• Listed entries:
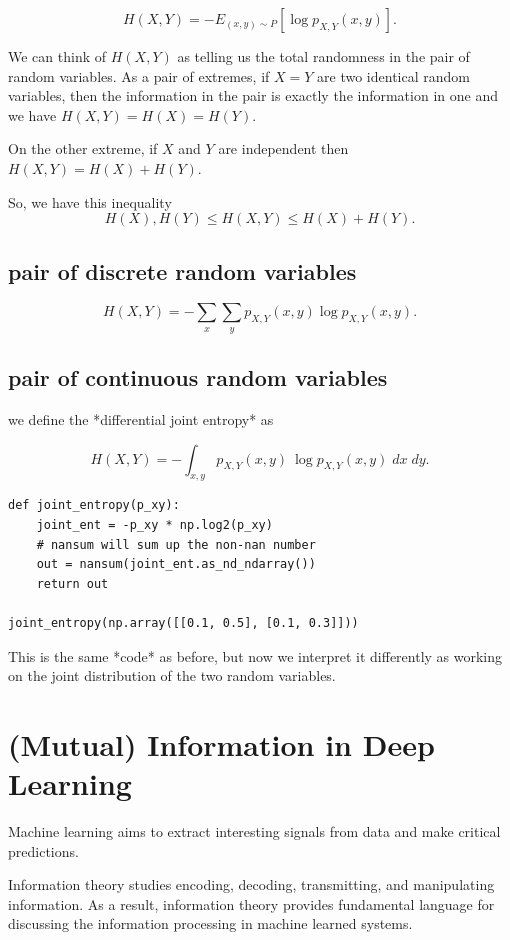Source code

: $$H(X, Y) = -E_{(x, y) \sim P} [\log p_{X, Y}(x, y)]. $$

We can think of $H(X,Y)$ as telling us the total randomness in the pair of
random variables.  As a pair of extremes, if $X = Y$ are two identical random
variables, then the information in the pair is exactly the information in one
and we have $H(X, Y) = H(X) = H(Y)$.

On the other extreme, if $X$ and $Y$ are independent then $H(X, Y) = H(X) + H(Y)$.  

So, we have this inequality
$$
H(X), H(Y) \le H(X, Y) \le H(X) + H(Y).
$$

\subsection{pair of discrete random variables}


$$H(X, Y) = - \sum_{x} \sum_{y} p_{X, Y}(x, y) \log p_{X, Y}(x, y).$$

\subsection{pair of continuous random variables}

we define the *differential joint entropy* as 

$$H(X, Y) = - \int_{x, y} p_{X, Y}(x, y) \ \log p_{X, Y}(x, y) \;dx \;dy.$$



\begin{lstlisting}
def joint_entropy(p_xy):
    joint_ent = -p_xy * np.log2(p_xy)
    # nansum will sum up the non-nan number
    out = nansum(joint_ent.as_nd_ndarray())
    return out

joint_entropy(np.array([[0.1, 0.5], [0.1, 0.3]]))
\end{lstlisting}
This is the same *code* as before, but now we interpret it differently as working on the joint distribution of the two random variables.




\section{(Mutual) Information in Deep Learning}

Machine learning aims to extract interesting signals from data and make critical
predictions.

Information theory studies encoding, decoding, transmitting, and manipulating
information. As a result, information theory provides fundamental language for
discussing the information processing in machine learned systems.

• Assignment: Only the lines from the one containing "variables, then the" through the one containing "Information in Deep" are to be retyped, both boundary lines included, with no other material.

• Worked solution:
variables, then the information in the pair is exactly the information in one
and we have $H(X, Y) = H(X) = H(Y)$.

On the other extreme, if $X$ and $Y$ are independent then $H(X, Y) = H(X) + H(Y)$.  

So, we have this inequality
$$
H(X), H(Y) \le H(X, Y) \le H(X) + H(Y).
$$

\subsection{pair of discrete random variables}


$$H(X, Y) = - \sum_{x} \sum_{y} p_{X, Y}(x, y) \log p_{X, Y}(x, y).$$

\subsection{pair of continuous random variables}

we define the *differential joint entropy* as 

$$H(X, Y) = - \int_{x, y} p_{X, Y}(x, y) \ \log p_{X, Y}(x, y) \;dx \;dy.$$



\begin{lstlisting}
def joint_entropy(p_xy):
    joint_ent = -p_xy * np.log2(p_xy)
    # nansum will sum up the non-nan number
    out = nansum(joint_ent.as_nd_ndarray())
    return out

joint_entropy(np.array([[0.1, 0.5], [0.1, 0.3]]))
\end{lstlisting}
This is the same *code* as before, but now we interpret it differently as working on the joint distribution of the two random variables.




\section{(Mutual) Information in Deep Learning}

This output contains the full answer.